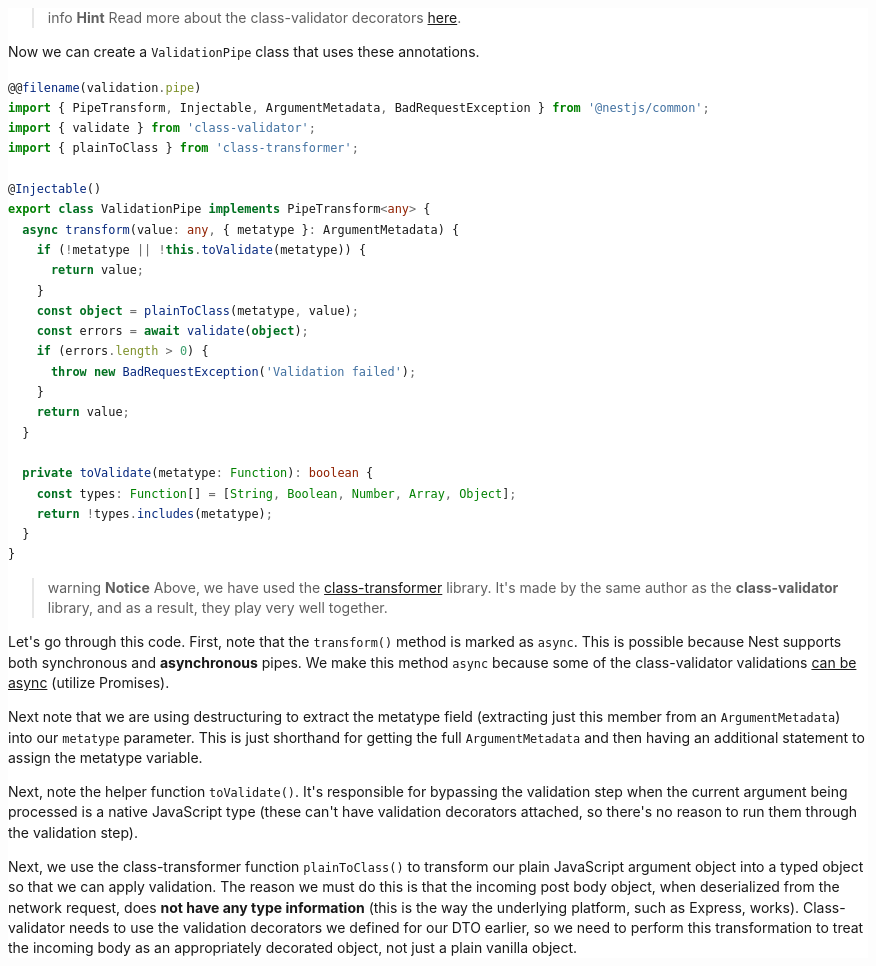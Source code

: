 > info **Hint** Read more about the class-validator decorators [here](https://github.com/typestack/class-validator#usage).

Now we can create a `ValidationPipe` class that uses these annotations.

```typescript
@@filename(validation.pipe)
import { PipeTransform, Injectable, ArgumentMetadata, BadRequestException } from '@nestjs/common';
import { validate } from 'class-validator';
import { plainToClass } from 'class-transformer';

@Injectable()
export class ValidationPipe implements PipeTransform<any> {
  async transform(value: any, { metatype }: ArgumentMetadata) {
    if (!metatype || !this.toValidate(metatype)) {
      return value;
    }
    const object = plainToClass(metatype, value);
    const errors = await validate(object);
    if (errors.length > 0) {
      throw new BadRequestException('Validation failed');
    }
    return value;
  }

  private toValidate(metatype: Function): boolean {
    const types: Function[] = [String, Boolean, Number, Array, Object];
    return !types.includes(metatype);
  }
}
```

> warning **Notice** Above, we have used the [class-transformer](https://github.com/typestack/class-transformer) library. It's made by the same author as the **class-validator** library, and as a result, they play very well together.

Let's go through this code. First, note that the `transform()` method is marked as `async`. This is possible because Nest supports both synchronous and **asynchronous** pipes. We make this method `async` because some of the class-validator validations [can be async](https://github.com/typestack/class-validator#custom-validation-classes) (utilize Promises).

Next note that we are using destructuring to extract the metatype field (extracting just this member from an `ArgumentMetadata`) into our `metatype` parameter. This is just shorthand for getting the full `ArgumentMetadata` and then having an additional statement to assign the metatype variable.

Next, note the helper function `toValidate()`. It's responsible for bypassing the validation step when the current argument being processed is a native JavaScript type (these can't have validation decorators attached, so there's no reason to run them through the validation step).

Next, we use the class-transformer function `plainToClass()` to transform our plain JavaScript argument object into a typed object so that we can apply validation. The reason we must do this is that the incoming post body object, when deserialized from the network request, does **not have any type information** (this is the way the underlying platform, such as Express, works). Class-validator needs to use the validation decorators we defined for our DTO earlier, so we need to perform this transformation to treat the incoming body as an appropriately decorated object, not just a plain vanilla object.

————————

Which lines in the records above include the word "const"? Copy them out.

• _Task answer_:
    const object = plainToClass(metatype, value);
    const errors = await validate(object);
    const types: Function[] = [String, Boolean, Number, Array, Object];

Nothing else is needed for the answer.